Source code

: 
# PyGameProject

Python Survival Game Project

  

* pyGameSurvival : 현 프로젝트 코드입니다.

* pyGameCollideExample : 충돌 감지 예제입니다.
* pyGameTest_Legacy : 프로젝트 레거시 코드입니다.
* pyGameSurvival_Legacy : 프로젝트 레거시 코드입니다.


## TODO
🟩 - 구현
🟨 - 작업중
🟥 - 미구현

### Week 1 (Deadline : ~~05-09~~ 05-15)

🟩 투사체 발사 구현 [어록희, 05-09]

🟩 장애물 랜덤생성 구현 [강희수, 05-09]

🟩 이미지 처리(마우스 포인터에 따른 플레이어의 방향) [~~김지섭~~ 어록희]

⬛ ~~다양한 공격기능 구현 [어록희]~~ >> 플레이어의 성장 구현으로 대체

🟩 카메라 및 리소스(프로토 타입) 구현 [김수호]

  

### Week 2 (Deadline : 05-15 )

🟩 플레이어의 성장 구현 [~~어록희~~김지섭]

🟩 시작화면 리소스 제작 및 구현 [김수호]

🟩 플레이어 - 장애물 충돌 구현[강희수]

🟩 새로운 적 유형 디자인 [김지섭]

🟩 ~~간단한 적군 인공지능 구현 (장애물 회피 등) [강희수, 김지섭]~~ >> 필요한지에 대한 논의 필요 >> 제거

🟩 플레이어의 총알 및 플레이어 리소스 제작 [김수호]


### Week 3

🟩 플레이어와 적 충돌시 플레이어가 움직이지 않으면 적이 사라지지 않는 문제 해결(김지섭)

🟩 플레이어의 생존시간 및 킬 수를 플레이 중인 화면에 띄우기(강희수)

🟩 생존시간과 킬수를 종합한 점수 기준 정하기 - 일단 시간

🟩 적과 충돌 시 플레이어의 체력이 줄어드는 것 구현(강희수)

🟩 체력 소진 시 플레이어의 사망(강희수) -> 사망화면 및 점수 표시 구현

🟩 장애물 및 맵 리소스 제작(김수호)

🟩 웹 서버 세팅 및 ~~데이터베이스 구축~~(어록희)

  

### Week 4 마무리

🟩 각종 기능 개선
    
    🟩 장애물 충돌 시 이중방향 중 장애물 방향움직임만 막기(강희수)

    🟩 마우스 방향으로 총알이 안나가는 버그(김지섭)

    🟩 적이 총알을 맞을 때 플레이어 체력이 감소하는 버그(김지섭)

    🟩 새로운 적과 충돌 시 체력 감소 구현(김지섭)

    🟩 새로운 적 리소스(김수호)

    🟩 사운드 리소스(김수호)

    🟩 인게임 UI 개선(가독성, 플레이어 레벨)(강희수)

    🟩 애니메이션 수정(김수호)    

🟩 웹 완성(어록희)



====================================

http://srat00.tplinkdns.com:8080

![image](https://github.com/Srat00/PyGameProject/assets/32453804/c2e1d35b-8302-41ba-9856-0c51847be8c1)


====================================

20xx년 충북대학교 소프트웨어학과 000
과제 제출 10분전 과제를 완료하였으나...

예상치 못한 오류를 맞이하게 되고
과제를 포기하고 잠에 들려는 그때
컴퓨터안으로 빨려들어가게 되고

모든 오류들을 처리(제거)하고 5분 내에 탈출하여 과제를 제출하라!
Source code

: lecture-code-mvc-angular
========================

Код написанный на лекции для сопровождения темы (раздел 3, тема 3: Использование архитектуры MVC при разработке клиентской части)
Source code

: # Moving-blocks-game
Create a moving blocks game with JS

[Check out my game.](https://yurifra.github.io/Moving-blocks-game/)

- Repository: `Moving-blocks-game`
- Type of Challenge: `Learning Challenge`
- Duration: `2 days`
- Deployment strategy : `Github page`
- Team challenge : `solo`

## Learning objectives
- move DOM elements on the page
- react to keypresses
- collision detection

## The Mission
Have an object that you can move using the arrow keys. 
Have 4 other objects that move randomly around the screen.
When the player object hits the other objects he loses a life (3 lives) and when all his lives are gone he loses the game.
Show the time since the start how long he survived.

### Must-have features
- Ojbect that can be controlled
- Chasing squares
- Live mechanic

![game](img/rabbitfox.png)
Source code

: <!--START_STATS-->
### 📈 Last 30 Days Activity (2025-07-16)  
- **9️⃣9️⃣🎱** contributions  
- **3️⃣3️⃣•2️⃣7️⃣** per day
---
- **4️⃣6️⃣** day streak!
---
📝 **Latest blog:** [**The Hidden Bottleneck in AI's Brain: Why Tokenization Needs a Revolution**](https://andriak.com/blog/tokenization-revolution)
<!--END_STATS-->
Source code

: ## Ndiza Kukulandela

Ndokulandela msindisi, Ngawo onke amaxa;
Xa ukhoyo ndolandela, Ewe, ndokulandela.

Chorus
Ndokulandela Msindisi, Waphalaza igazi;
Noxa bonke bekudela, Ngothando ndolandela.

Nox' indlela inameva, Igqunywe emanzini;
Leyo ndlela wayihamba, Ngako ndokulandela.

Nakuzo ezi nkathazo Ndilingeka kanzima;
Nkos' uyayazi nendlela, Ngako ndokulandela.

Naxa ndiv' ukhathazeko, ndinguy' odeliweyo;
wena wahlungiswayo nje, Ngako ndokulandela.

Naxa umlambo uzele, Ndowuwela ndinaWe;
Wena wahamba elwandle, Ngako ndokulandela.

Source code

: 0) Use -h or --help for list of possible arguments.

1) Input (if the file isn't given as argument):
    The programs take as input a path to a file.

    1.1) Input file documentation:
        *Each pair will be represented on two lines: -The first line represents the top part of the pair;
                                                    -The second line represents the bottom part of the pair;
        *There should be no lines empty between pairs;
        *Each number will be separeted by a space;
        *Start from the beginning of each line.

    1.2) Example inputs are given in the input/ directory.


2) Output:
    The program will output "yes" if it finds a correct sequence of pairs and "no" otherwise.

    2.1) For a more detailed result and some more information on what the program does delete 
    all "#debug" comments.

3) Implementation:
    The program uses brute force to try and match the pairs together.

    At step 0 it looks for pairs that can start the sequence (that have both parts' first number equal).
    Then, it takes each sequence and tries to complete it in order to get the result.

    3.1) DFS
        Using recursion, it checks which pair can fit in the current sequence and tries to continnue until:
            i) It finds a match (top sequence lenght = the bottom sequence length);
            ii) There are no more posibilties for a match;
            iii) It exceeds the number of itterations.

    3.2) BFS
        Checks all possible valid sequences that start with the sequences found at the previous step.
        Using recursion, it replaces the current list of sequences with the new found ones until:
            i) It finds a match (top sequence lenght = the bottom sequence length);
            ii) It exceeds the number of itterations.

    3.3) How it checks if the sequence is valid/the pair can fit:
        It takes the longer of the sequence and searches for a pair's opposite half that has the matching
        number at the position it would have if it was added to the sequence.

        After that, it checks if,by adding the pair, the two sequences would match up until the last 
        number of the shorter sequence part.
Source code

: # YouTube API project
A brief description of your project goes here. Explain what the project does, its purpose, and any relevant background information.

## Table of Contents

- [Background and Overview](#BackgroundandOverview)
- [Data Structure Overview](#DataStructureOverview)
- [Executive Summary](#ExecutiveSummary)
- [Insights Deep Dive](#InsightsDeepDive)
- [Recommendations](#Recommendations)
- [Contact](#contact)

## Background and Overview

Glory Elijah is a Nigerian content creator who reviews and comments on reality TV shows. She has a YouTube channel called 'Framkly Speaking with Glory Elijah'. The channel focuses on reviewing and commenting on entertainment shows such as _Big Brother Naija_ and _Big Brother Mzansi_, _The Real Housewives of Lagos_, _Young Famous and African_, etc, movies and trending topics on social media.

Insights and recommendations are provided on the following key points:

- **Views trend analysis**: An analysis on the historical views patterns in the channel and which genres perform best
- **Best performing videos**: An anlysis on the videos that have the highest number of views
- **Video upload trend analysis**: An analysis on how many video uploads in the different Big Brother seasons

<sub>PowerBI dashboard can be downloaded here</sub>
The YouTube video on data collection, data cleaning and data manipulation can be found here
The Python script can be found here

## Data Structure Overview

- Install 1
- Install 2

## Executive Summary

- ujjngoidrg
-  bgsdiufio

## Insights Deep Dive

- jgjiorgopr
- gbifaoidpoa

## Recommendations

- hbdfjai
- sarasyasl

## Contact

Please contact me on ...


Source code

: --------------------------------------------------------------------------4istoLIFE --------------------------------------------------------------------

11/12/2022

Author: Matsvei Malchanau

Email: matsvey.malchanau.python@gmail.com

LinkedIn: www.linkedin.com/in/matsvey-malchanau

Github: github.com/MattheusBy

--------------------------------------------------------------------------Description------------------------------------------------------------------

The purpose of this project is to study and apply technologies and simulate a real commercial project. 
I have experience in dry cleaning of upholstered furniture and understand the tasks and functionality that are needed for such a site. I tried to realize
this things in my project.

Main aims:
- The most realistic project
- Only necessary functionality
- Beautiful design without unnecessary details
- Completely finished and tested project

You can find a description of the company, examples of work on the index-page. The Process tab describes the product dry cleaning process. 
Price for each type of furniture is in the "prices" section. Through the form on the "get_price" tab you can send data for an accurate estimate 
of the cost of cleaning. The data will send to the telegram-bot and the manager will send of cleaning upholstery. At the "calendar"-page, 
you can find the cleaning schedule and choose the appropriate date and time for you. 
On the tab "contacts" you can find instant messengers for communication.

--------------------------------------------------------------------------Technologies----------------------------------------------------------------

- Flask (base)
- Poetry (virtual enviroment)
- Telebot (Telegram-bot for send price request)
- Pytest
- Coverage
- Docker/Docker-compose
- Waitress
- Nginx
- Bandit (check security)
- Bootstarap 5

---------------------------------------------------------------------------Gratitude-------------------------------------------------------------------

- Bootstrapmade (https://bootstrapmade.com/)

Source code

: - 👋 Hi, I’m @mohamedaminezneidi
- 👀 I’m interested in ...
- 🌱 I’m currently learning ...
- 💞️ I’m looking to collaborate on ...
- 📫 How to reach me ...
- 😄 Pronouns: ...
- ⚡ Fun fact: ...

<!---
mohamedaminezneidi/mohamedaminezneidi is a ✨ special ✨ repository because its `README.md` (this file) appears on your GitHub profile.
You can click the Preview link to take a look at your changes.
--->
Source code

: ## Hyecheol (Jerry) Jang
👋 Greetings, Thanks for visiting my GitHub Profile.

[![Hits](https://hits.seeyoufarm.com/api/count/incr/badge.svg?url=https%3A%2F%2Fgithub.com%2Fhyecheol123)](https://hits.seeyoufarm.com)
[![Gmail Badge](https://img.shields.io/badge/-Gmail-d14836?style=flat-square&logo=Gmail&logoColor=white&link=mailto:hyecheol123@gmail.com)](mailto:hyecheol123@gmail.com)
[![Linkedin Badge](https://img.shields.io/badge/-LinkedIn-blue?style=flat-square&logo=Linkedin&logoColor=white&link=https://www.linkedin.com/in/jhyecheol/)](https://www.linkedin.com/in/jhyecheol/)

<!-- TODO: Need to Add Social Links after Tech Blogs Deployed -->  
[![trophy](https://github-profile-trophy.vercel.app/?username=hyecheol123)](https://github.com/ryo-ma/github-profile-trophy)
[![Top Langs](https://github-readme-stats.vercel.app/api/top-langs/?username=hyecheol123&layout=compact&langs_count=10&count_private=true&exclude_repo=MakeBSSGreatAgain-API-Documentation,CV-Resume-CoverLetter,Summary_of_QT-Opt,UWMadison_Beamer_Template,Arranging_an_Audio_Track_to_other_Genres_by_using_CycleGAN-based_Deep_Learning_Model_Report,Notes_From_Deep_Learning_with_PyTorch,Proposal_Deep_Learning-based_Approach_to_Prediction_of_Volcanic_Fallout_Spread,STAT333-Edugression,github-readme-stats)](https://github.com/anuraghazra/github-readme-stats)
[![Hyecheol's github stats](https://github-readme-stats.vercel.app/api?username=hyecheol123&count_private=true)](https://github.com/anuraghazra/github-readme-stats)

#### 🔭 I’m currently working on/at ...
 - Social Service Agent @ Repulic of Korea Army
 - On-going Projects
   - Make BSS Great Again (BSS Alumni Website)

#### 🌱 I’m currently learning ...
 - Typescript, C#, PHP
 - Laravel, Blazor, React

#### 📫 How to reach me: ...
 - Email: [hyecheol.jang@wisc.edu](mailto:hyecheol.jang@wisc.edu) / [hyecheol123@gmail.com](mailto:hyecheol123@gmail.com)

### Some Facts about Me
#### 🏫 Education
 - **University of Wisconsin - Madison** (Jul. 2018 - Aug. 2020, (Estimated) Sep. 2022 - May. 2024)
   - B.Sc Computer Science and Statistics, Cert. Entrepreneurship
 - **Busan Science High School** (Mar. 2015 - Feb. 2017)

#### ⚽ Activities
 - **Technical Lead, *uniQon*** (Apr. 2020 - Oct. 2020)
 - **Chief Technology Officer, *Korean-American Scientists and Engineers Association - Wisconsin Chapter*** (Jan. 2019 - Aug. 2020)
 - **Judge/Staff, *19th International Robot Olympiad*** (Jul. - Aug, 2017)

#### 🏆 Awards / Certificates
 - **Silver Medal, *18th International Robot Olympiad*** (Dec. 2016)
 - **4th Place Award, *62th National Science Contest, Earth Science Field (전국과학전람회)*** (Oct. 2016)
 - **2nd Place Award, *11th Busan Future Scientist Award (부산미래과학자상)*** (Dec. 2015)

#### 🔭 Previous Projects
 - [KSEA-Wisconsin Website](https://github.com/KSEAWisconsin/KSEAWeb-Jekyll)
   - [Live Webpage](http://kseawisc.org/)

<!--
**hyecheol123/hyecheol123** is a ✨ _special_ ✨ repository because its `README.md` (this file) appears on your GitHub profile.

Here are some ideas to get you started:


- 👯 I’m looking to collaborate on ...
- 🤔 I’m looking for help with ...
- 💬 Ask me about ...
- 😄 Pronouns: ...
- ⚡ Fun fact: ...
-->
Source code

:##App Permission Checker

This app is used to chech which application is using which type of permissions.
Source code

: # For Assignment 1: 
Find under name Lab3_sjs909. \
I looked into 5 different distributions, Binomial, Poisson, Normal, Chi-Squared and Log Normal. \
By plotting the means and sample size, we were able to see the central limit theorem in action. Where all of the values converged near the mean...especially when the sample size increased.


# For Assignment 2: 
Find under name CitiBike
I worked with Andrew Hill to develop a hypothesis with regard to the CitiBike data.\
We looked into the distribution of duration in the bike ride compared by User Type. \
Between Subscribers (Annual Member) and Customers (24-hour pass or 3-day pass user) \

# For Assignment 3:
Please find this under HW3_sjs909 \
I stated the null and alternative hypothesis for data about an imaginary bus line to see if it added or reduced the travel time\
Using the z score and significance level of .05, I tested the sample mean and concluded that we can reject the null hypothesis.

+ + +

**Work to be completed:** Please give back exactly the lines of the listing above that run from the one containing "- 💬 Ask me about ..." through the one containing "I stated the", and only those.

**Result of this task:**
- 💬 Ask me about ...
- 😄 Pronouns: ...
- ⚡ Fun fact: ...
-->
Source code

:##App Permission Checker

This app is used to chech which application is using which type of permissions.
Source code

: # For Assignment 1: 
Find under name Lab3_sjs909. \
I looked into 5 different distributions, Binomial, Poisson, Normal, Chi-Squared and Log Normal. \
By plotting the means and sample size, we were able to see the central limit theorem in action. Where all of the values converged near the mean...especially when the sample size increased.


# For Assignment 2: 
Find under name CitiBike
I worked with Andrew Hill to develop a hypothesis with regard to the CitiBike data.\
We looked into the distribution of duration in the bike ride compared by User Type. \
Between Subscribers (Annual Member) and Customers (24-hour pass or 3-day pass user) \

# For Assignment 3:
Please find this under HW3_sjs909 \
I stated the null and alternative hypothesis for data about an imaginary bus line to see if it added or reduced the travel time\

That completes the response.